Understand geographical data

Libraries:

  • geopandas
  • geopy
  • folium
  • plotly
  • matplotlib

Geographical System

Following are the major steps and considerations when dealing with geographical data:

  1. Geocode: turn geographical names into longitude and latitude coordinates. For example, you can not plot Hong Kong on a map, but you can plot (114.141, 22.362) on the map. (you can use geojson.io to quickly get the data).
  2. Projection: even if you get the geo coordinates somehow, it still can not be plotted on the screen directly. We need a translation from the geo coordinates to screen coordinates. For example, if we want to put HK in the center of the a 640px by 480px 2D map, we need to establish a mapping like (114.141, 22.362) --> (320px, 240px). This process is called projection. The actual project is more complex than that. Here's a demo of different methods of projection.
    • Scatter plot/ bubble plot -- simply project the point coordinates
    • Choropleth -- one needs to project a geometry
  3. Base layer: maps are usually organised into layers. Besides puting the data points we are interested in onto the map, we also show some geographical information, like consitutuency boundaries, streets and ontours. This is the benefit of map -- put new data points onto a plate that people are already familiar with. This kind of information usually comes with the "base layer", whereas the above plotted elements are in "data layers". Choices for base layer are like Google Maps, Open Street Map, Mapbox, etc.

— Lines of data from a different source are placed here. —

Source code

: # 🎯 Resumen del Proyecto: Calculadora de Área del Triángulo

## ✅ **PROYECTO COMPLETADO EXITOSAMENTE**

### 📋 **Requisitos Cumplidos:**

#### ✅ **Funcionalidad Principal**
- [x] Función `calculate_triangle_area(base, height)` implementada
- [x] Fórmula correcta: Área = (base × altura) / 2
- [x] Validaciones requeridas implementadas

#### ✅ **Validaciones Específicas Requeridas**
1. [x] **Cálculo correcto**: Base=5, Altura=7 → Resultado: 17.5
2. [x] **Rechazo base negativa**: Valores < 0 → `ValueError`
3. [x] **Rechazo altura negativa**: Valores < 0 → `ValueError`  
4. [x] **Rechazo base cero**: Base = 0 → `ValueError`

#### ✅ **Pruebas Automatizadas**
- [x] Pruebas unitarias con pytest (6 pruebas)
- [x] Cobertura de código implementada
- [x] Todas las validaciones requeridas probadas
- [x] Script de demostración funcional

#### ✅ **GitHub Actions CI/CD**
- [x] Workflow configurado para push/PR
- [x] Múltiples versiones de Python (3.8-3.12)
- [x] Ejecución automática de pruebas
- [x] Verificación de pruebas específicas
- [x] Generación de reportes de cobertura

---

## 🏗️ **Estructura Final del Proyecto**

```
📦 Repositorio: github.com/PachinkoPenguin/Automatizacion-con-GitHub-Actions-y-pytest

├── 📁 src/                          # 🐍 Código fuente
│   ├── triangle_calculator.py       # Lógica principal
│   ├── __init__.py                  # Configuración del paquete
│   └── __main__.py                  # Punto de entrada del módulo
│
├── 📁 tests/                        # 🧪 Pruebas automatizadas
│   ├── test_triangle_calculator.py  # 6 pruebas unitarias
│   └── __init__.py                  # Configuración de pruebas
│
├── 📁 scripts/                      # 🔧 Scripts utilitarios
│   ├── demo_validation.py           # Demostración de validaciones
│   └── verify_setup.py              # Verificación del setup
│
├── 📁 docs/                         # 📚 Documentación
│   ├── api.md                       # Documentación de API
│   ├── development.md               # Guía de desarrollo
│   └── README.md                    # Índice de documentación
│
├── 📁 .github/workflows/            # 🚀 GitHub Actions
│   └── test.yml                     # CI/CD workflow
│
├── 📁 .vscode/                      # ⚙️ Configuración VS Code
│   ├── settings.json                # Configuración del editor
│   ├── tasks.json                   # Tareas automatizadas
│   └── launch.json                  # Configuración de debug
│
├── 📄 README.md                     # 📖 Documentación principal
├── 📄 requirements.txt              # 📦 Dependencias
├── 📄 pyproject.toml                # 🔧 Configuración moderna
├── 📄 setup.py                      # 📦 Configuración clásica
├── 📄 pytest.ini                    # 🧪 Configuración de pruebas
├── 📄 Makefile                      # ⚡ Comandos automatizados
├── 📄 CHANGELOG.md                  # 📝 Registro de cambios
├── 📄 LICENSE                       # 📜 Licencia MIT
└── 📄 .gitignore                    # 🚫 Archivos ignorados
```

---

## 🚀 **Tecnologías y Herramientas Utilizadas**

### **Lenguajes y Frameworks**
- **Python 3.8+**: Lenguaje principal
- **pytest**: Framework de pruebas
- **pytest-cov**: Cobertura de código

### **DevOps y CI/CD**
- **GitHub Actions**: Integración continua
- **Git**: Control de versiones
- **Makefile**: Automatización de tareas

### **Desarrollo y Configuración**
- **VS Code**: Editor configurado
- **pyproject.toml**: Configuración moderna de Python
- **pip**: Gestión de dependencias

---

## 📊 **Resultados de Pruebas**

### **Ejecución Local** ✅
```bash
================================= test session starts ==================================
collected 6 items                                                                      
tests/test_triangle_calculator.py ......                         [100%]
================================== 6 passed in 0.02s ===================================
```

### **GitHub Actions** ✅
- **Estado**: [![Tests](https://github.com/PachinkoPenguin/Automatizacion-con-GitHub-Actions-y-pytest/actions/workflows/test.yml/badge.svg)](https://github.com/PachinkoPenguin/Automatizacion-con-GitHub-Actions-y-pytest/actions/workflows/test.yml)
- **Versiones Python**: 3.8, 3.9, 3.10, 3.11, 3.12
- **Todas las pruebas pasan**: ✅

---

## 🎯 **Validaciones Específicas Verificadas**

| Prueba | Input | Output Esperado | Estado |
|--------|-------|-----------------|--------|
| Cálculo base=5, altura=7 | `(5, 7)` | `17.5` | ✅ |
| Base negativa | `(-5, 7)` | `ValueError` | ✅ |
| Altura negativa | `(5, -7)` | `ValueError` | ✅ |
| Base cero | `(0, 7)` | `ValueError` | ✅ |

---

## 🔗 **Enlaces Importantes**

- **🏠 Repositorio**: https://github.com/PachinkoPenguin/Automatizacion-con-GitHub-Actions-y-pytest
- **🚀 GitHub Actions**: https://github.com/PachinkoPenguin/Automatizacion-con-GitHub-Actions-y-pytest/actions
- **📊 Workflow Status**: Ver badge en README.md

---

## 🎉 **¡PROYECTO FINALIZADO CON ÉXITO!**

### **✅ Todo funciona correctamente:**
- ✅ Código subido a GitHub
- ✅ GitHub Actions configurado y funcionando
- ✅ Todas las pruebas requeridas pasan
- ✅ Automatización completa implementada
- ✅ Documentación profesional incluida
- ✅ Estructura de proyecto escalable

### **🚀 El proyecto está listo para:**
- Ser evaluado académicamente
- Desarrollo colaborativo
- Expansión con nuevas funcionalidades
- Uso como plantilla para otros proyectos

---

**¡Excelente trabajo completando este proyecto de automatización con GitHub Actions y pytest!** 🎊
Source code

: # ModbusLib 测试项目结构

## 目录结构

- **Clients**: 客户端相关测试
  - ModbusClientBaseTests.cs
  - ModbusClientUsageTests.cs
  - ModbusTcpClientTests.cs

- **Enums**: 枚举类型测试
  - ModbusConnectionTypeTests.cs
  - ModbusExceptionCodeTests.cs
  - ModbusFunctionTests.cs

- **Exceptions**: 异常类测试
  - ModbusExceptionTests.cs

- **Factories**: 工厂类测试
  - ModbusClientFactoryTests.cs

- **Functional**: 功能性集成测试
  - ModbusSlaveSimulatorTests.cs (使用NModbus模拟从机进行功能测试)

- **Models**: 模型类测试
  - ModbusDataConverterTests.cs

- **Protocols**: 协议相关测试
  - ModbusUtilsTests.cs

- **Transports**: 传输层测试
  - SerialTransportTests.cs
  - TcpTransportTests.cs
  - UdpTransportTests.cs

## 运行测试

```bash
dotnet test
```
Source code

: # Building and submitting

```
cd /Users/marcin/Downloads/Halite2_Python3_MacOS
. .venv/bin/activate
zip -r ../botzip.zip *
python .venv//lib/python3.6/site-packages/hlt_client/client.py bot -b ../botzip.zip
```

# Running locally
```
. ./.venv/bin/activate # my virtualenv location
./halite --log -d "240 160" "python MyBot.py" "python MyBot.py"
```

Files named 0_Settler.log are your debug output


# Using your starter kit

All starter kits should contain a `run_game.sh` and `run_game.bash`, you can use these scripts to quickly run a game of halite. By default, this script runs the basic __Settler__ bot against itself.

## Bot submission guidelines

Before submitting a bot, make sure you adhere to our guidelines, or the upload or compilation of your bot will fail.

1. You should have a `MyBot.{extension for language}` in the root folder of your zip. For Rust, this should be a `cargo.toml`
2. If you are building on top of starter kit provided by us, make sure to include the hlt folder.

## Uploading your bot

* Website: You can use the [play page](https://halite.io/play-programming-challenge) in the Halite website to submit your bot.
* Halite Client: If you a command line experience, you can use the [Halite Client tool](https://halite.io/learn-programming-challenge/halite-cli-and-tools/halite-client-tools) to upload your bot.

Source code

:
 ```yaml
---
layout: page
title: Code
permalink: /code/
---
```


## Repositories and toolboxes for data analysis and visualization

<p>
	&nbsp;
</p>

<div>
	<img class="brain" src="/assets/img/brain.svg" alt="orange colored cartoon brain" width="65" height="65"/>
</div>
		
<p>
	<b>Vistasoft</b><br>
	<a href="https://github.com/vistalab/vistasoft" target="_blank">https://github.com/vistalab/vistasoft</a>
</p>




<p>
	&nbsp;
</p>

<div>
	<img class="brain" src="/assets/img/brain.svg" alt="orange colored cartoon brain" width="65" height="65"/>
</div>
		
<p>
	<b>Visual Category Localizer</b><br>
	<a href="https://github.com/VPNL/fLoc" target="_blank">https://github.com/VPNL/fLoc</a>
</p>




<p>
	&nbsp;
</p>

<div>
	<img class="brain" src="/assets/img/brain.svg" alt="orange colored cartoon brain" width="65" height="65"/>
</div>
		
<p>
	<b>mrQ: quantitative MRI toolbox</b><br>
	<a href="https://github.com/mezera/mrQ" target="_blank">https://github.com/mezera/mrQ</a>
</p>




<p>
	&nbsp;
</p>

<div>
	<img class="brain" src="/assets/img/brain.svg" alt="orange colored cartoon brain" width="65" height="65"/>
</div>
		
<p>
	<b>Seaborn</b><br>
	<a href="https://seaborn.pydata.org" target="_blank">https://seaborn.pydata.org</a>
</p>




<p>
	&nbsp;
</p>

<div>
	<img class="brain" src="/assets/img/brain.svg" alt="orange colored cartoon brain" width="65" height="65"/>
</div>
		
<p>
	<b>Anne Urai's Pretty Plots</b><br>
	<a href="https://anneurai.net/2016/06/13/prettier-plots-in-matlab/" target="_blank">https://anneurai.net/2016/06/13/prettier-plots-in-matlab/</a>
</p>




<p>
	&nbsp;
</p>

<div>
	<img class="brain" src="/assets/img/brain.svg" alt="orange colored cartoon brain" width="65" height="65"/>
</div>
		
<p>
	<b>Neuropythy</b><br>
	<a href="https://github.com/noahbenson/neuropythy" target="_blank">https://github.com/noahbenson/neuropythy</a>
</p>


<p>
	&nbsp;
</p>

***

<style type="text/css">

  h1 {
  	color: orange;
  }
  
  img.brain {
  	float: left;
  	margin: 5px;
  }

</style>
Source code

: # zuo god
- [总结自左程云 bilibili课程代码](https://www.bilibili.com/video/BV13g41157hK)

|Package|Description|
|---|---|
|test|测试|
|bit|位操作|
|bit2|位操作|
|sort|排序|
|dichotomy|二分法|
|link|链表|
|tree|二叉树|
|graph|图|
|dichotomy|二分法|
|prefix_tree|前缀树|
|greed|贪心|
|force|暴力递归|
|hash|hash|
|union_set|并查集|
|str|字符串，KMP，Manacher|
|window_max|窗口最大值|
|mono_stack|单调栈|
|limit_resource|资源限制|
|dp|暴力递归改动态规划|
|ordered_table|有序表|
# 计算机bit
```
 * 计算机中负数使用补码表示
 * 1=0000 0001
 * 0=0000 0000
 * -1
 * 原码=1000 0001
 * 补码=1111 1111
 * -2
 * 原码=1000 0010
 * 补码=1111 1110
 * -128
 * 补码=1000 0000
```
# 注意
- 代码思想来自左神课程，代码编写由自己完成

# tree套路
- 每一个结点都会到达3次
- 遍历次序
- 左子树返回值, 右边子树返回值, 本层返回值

Geocoding: turn string address data into geo coordinates

Geocoding is usually done via a web service. The service is costly so you can seldom find free service nowadays. geopy has encapsulated many useful geocoding services for your selection. Nominatim is a frequently used free service. You just need to specify your user agent (any string would work) and control the request rate.

from geopy.geocoders import Nominatim
geolocator = Nominatim(user_agent='specify_your_app_name_here')
location = geolocator.geocode('The address that you want to geocode')
location.point

Google Map once provided a free API. It ceased operation since July 2018. Now you must apply a Google API key before using this service. The first hundreds requests everyday are free. Followup requests are charged at US$5 per 1000 requests. You can checkout details in the billing plan. The core code is as follows:

from geopy.geocoders import GoogleV3
geolocator = GoogleV3(api_key='Your API Key from Google API')
location = geolocator.geocode('The address that you want to geocode')
location.point

One can refer to this notebook for a real and complete working example of geocoding. It is part of the HK Sichuan food growth map visualization.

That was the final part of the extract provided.